NFL – Need for Continuity a Growing Trend as Bucs Keep Morris
January 5, 2010
The Tampa Bay Buccaneers flirted with the idea of bringing in Bill Cowher, but today the Glazers informed head coach Raheem Morris that he’s holding on to the headphones for the 2010 NFL betting season. The move comes as somewhat of a surprise for the 3-12 SU Buccaneers, who also went a brutal 6-10 ATS with the worst betting record at home with 1-7 SU at Ralph Wilson Stadium.
Aside from the changing of the guard movements in Buffalo and Washington, the fact that Morris is staying on board speaks volumes about the growing trend of continuity emerging as a priority for management.
Scapegoats in sports are easy to find. When a team’s doing poorly, the coach is usually the one that gets the axe. However, if you look at the past five years of NFL statistics, the most consistently successful teams are the ones who retain the coaching staff. What the Bucs are proving by keeping the inexperienced talents of Morris on board is that they’re rather suck it up and see what he can do in 2010 than jeopardize the development of Joshua Freeman.
Quarterbacks that enter the NFL are often unprepared for the speed of the game, the brutality of its physical nature and the complexities of an pro playbook. You can Google “worst quarterbacks drafted in the NFL” and get about fifty dozen different top-10s (hell, I probably wrote at least five of them…they’re fun to write and read). Yet one of the many reasons that good talent gets wasted at the quarterback position is when impatient owners cycle feverishly through coaches to try and get a winning formula.
The truth is that very few “winning formulas” can mature in one or two seasons. Rarely do you get a perfect marriage like the Bucs did when Gruden landed in Tampa in 2003 and coached a premier team to a Super Bowl victory over his former team. It rarely ever pans out that way.
Freeman wasn’t a game changer in any respects, but his first game on the job drew rave reviews as the Bucs pulled the kitchen sink, fridge, stove, deep freezer and grandchildren out of the kitchen and threw them at the Packers in Week 9. Stunning Green Bay with a 38-28 victory at home while Freeman completed 14-of-31 passes for 205 yards and 3 touchdowns was one of the lone signs of life that Freeman showed all season.
In fact, he was such a betting disaster for the Bucs gamblers and fans that they were vomiting with disappointments when he notched five multiple interception games in just nine starts this season. Yet Freeman wasn’t a disaster on Ryan Leaf levels. Every Bucs fan will tell you that the single touchdown pass he threw against New Orleans in Week 11 was good enough to give the kid a chance to show what he can really do in 2010.
He’s 6-foot-6 and 248 pounds, and just 21 years old. There’s room for improvement.
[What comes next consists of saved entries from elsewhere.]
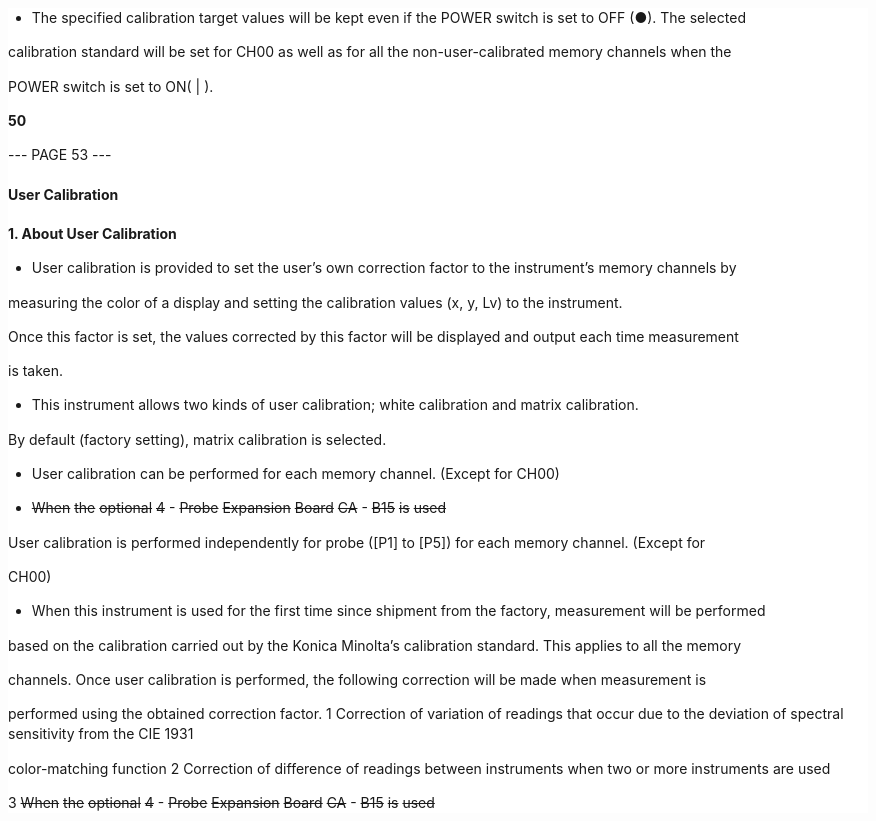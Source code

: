 **<Notes on Calibration Standard Setting>**

- The specified calibration target values will be kept even if the POWER switch is set to OFF (●). The selected

calibration standard will be set for CH00 as well as for all the non-user-calibrated memory channels when the

POWER switch is set to ON( | ).

**50**



--- PAGE 53 ---

#### **User Calibration**

**1. About User Calibration**

- User calibration is provided to set the user’s own correction factor to the instrument’s memory channels by

measuring the color of a display and setting the calibration values (x, y, Lv) to the instrument.

Once this factor is set, the values corrected by this factor will be displayed and output each time measurement

is taken.

- This instrument allows two kinds of user calibration; white calibration and matrix calibration.

By default (factory setting), matrix calibration is selected.

- User calibration can be performed for each memory channel. (Except for CH00)

- ~~When~~ ~~the~~ ~~optional~~ ~~4~~ - ~~Probe~~ ~~Expansion~~ ~~Board~~ ~~CA~~ - ~~B15~~ ~~is~~ ~~used~~

User calibration is performed independently for probe ([P1] to [P5]) for each memory channel. (Except for

CH00)

- When this instrument is used for the first time since shipment from the factory, measurement will be performed

based on the calibration carried out by the Konica Minolta’s calibration standard. This applies to all the memory

channels. Once user calibration is performed, the following correction will be made when measurement is

performed using the obtained correction factor.
1 Correction of variation of readings that occur due to the deviation of spectral sensitivity from the CIE 1931

color-matching function
2 Correction of difference of readings between instruments when two or more instruments are used

3 ~~When~~ ~~the~~ ~~optional~~ ~~4~~ - ~~Probe~~ ~~Expansion~~ ~~Board~~ ~~CA~~ - ~~B15~~ ~~is~~ ~~used~~

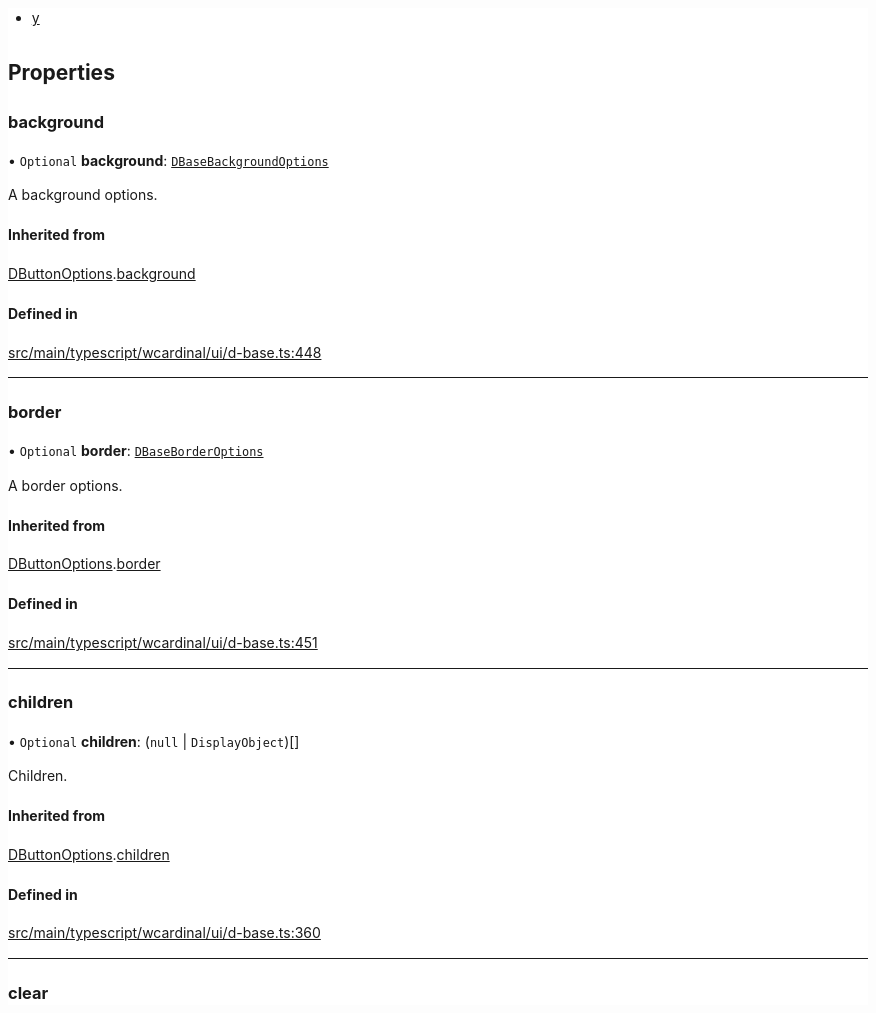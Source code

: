 - [y](DButtonSelectOptions.md#y)

## Properties

### background

• `Optional` **background**: [`DBaseBackgroundOptions`](DBaseBackgroundOptions.md)

A background options.

#### Inherited from

[DButtonOptions](DButtonOptions.md).[background](DButtonOptions.md#background)

#### Defined in

[src/main/typescript/wcardinal/ui/d-base.ts:448](https://github.com/winter-cardinal/winter-cardinal-ui/blob/v0.160.0/src/main/typescript/wcardinal/ui/d-base.ts#L448)

___

### border

• `Optional` **border**: [`DBaseBorderOptions`](DBaseBorderOptions.md)

A border options.

#### Inherited from

[DButtonOptions](DButtonOptions.md).[border](DButtonOptions.md#border)

#### Defined in

[src/main/typescript/wcardinal/ui/d-base.ts:451](https://github.com/winter-cardinal/winter-cardinal-ui/blob/v0.160.0/src/main/typescript/wcardinal/ui/d-base.ts#L451)

___

### children

• `Optional` **children**: (``null`` \| `DisplayObject`)[]

Children.

#### Inherited from

[DButtonOptions](DButtonOptions.md).[children](DButtonOptions.md#children)

#### Defined in

[src/main/typescript/wcardinal/ui/d-base.ts:360](https://github.com/winter-cardinal/winter-cardinal-ui/blob/v0.160.0/src/main/typescript/wcardinal/ui/d-base.ts#L360)

___

### clear

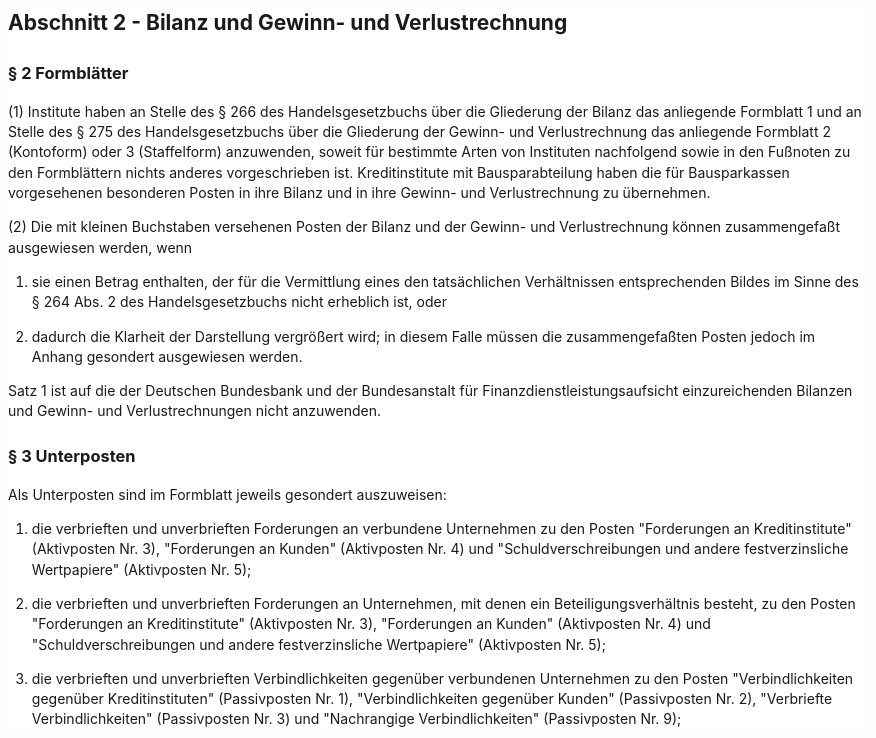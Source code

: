 
## Abschnitt 2 - Bilanz und Gewinn- und Verlustrechnung



### § 2 Formblätter

(1) Institute haben an Stelle des § 266 des Handelsgesetzbuchs über
die Gliederung der Bilanz das anliegende Formblatt 1 und an Stelle des
§ 275 des Handelsgesetzbuchs über die Gliederung der Gewinn- und
Verlustrechnung das anliegende Formblatt 2 (Kontoform) oder 3
(Staffelform) anzuwenden, soweit für bestimmte Arten von Instituten
nachfolgend sowie in den Fußnoten zu den Formblättern nichts anderes
vorgeschrieben ist. Kreditinstitute mit Bausparabteilung haben die für
Bausparkassen vorgesehenen besonderen Posten in ihre Bilanz und in
ihre Gewinn- und Verlustrechnung zu übernehmen.

(2) Die mit kleinen Buchstaben versehenen Posten der Bilanz und der
Gewinn- und Verlustrechnung können zusammengefaßt ausgewiesen werden,
wenn

1.  sie einen Betrag enthalten, der für die Vermittlung eines den
    tatsächlichen Verhältnissen entsprechenden Bildes im Sinne des § 264
    Abs. 2 des Handelsgesetzbuchs nicht erheblich ist, oder


2.  dadurch die Klarheit der Darstellung vergrößert wird; in diesem Falle
    müssen die zusammengefaßten Posten jedoch im Anhang gesondert
    ausgewiesen werden.



Satz 1 ist auf die der Deutschen Bundesbank und der Bundesanstalt für
Finanzdienstleistungsaufsicht einzureichenden Bilanzen und Gewinn- und
Verlustrechnungen nicht anzuwenden.


### § 3 Unterposten

Als Unterposten sind im Formblatt jeweils gesondert auszuweisen:

1.  die verbrieften und unverbrieften Forderungen an verbundene
    Unternehmen zu den Posten "Forderungen an Kreditinstitute"
    (Aktivposten Nr. 3), "Forderungen an Kunden" (Aktivposten Nr. 4) und
    "Schuldverschreibungen und andere festverzinsliche Wertpapiere"
    (Aktivposten Nr. 5);


2.  die verbrieften und unverbrieften Forderungen an Unternehmen, mit
    denen ein Beteiligungsverhältnis besteht, zu den Posten "Forderungen
    an Kreditinstitute" (Aktivposten Nr. 3), "Forderungen an Kunden"
    (Aktivposten Nr. 4) und "Schuldverschreibungen und andere
    festverzinsliche Wertpapiere" (Aktivposten Nr. 5);


3.  die verbrieften und unverbrieften Verbindlichkeiten gegenüber
    verbundenen Unternehmen zu den Posten "Verbindlichkeiten gegenüber
    Kreditinstituten" (Passivposten Nr. 1), "Verbindlichkeiten gegenüber
    Kunden" (Passivposten Nr. 2), "Verbriefte Verbindlichkeiten"
    (Passivposten Nr. 3) und "Nachrangige Verbindlichkeiten" (Passivposten
    Nr. 9);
At the end of the Gruden era, in 2008, the Glazers literally cleared house. Players, coaches, managers, janitors and bus drivers were all sent packing as the team desperately attempted to rebuild itself from within. They moved Jermaine Phillips from safety to linebacker. Derrick Brooks was forced out along with many other stalwarts in Tampa, and Barrett Ruud was left to keep the defense organized. At the center of it all, Raheem Morris was promoted from a position coach to head coach over his defensive and offensive coordinators, whom he quickly fired and replaced.
The drastic personnel and coaching shifts in Tampa led to an immediate disruption in team chemistry, and it was blatant in their numbers. The Bucs finished the season 27th overall on defense with 25.0 points allowed and 365.6 yards surrendered per game. Offensively, they weren’t terrible, but they weren’t consistent and much of that is being burdened by their rookie under center.
Help can come swiftly in the draft. Safeties Eric Berry and Taylor Mays headline a very talented safety class, while defensive tackled Ndamukong Suh and Gerald McCoy are said to be “game changers”. The Bucs hold the third overall draft pick and could very well move up to the top spot if St. Louis shows hesitation from taking a quarterback or the best player in the draft with the top selection.
The NFC South is a wildly competitive division. The Saints clinched the top seed in the NFC, Atlanta had a winning season and Carolina finished 4-1 SU with the heir apparent, Matt Moore, at quarterback in place of the mistake prone Jake Delhomme. The only thing the Bucs can cling to is the fact that the last place team in the NFC South has gone on to win the division the following sports betting season 5 out of the past 6 years.
Tampa Bay has already undergone a tremendous amount of changes. Keeping an embattled coach like Raheem Morris at his post is a smarter move than blaming him for a 3-win season and sending him packing. The players like him, Josh Freeman likes him and Glazers loved him enough to hand him the reigns after firing Gruden. If Morris can somehow will this team in to playoff contention next season, then the fans will like him as well.